:: Given records ::
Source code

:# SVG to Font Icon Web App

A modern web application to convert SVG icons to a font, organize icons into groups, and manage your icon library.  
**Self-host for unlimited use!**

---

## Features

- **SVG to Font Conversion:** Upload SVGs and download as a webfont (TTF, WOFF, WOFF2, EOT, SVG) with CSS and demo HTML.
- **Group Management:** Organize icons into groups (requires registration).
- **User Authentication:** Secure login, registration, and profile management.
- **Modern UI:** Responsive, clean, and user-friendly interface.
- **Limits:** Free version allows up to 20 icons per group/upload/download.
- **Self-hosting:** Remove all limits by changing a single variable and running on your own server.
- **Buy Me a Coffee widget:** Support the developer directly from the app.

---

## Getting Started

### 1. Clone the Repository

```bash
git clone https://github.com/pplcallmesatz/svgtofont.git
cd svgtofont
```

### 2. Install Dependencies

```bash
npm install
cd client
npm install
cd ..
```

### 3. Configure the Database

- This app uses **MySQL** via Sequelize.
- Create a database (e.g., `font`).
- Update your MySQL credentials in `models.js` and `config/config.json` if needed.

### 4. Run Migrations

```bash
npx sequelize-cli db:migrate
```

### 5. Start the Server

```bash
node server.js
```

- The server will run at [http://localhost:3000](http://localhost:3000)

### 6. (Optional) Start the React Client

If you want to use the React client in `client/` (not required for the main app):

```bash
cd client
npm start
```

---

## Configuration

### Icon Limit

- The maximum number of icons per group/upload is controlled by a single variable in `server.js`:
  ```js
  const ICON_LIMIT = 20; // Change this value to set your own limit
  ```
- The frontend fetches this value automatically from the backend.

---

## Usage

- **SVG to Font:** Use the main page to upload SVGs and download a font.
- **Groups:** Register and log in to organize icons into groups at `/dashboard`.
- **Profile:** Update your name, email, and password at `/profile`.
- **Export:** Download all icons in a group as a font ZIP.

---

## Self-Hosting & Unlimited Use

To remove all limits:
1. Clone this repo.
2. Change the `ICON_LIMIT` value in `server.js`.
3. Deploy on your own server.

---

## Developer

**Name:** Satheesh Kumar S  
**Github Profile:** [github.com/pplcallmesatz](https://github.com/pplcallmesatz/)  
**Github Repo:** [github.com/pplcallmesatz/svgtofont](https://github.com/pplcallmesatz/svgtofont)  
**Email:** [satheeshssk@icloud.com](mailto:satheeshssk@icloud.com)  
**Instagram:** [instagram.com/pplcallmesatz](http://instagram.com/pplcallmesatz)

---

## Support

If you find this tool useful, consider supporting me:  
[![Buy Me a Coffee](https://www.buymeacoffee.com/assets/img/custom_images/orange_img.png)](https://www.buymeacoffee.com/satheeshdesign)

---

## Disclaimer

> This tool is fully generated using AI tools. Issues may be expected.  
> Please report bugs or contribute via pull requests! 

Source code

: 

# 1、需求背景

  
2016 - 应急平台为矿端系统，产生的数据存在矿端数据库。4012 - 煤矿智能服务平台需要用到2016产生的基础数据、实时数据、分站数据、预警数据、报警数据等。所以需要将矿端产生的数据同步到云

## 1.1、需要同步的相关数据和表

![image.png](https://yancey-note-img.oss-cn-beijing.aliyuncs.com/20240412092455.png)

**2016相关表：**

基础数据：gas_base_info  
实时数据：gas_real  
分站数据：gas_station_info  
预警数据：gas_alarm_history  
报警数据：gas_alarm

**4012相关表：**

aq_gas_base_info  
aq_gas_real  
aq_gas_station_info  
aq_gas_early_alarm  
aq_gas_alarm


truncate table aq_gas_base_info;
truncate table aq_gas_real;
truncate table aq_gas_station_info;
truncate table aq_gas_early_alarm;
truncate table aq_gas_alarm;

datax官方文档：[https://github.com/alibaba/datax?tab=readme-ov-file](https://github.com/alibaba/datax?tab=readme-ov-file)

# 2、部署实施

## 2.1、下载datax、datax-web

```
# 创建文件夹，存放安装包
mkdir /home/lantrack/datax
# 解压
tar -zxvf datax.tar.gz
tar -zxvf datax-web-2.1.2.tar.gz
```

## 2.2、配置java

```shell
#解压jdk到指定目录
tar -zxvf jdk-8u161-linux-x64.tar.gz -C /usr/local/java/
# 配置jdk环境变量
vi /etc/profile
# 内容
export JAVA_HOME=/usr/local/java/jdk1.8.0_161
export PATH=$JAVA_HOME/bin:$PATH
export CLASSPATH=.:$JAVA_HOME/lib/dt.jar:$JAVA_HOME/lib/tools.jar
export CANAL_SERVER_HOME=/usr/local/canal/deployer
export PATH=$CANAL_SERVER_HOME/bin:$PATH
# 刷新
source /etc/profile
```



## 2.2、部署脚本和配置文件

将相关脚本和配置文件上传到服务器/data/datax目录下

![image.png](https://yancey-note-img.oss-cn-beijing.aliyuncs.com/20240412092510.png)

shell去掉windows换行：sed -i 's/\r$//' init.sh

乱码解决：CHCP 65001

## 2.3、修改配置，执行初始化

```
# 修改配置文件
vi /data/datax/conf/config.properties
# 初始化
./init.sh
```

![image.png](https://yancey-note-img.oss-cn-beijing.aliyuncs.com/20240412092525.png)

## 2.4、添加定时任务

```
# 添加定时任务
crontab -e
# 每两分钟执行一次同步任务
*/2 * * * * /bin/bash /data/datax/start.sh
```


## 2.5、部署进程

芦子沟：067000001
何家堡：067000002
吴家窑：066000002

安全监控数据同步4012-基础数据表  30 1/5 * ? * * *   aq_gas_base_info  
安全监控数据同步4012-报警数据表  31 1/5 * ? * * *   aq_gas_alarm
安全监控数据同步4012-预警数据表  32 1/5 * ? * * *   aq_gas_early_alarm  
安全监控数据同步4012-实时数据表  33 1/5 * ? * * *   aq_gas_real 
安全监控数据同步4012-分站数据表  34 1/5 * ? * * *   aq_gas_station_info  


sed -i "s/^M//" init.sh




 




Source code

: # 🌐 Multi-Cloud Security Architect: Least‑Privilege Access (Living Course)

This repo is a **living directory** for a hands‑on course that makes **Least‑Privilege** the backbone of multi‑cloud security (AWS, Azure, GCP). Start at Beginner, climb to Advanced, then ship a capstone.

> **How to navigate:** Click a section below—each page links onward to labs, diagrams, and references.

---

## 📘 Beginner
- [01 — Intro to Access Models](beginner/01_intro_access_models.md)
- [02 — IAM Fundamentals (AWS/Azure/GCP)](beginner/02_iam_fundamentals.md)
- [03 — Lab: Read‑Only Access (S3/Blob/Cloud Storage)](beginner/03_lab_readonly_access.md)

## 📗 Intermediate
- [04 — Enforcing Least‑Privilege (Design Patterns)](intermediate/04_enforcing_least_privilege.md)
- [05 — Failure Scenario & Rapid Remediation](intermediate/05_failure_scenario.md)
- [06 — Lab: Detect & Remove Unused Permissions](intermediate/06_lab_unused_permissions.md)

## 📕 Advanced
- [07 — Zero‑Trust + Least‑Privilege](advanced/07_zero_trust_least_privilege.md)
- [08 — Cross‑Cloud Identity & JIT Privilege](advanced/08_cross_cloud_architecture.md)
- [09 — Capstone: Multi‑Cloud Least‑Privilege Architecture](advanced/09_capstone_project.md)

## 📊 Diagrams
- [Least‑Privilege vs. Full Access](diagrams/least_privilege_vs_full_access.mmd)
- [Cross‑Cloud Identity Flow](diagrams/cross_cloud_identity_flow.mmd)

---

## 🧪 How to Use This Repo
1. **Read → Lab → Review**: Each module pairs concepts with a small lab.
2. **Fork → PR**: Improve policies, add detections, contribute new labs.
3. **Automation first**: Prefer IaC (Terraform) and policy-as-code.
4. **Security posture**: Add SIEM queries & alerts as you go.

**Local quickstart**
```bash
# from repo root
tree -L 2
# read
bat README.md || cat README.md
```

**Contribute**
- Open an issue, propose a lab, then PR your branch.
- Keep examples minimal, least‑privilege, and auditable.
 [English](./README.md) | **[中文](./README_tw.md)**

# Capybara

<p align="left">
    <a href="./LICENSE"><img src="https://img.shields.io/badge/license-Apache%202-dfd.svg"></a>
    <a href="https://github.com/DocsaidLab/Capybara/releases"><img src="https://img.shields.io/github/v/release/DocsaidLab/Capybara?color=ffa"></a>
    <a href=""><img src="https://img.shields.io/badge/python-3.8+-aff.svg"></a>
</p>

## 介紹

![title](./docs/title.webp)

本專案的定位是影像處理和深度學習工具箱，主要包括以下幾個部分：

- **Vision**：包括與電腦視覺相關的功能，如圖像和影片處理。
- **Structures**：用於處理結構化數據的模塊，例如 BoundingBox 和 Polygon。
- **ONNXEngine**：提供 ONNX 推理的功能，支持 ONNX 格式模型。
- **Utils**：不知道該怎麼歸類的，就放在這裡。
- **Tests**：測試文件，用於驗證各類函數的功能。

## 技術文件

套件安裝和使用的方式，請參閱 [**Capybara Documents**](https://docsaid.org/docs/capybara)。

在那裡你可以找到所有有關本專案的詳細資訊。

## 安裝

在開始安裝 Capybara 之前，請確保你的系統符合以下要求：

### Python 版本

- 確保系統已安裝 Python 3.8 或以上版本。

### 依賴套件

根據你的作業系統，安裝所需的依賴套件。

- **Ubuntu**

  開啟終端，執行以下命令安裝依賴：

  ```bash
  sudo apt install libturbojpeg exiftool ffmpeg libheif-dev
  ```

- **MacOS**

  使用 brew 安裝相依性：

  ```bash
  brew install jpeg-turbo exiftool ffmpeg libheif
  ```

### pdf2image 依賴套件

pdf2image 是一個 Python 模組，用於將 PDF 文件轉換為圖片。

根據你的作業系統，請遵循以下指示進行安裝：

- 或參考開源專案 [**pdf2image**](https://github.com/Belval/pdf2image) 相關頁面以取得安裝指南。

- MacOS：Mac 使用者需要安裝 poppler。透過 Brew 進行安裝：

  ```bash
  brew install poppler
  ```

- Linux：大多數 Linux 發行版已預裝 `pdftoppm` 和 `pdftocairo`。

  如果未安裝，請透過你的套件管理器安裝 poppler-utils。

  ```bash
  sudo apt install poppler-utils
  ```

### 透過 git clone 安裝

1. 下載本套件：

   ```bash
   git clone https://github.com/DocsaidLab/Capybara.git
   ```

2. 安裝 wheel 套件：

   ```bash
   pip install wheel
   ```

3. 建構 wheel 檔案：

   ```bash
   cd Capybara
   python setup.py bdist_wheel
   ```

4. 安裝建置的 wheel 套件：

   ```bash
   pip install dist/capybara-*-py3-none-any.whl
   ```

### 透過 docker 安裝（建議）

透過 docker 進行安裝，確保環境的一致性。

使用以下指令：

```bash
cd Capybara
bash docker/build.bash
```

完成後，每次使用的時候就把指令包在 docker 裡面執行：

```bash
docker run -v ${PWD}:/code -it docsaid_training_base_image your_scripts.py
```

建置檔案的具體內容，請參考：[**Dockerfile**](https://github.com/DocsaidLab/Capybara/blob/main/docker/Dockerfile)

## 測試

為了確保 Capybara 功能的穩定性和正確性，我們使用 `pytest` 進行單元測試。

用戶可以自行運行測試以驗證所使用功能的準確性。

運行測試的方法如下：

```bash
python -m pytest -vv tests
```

:: Exercise details ::
The records above should be printed exactly, please, from the first line through the line containing "- **Group Management:**", with both ends kept and nothing past it.

:: Written answer ::
Source code

:# SVG to Font Icon Web App

A modern web application to convert SVG icons to a font, organize icons into groups, and manage your icon library.  
**Self-host for unlimited use!**

---

## Features

- **SVG to Font Conversion:** Upload SVGs and download as a webfont (TTF, WOFF, WOFF2, EOT, SVG) with CSS and demo HTML.
- **Group Management:** Organize icons into groups (requires registration).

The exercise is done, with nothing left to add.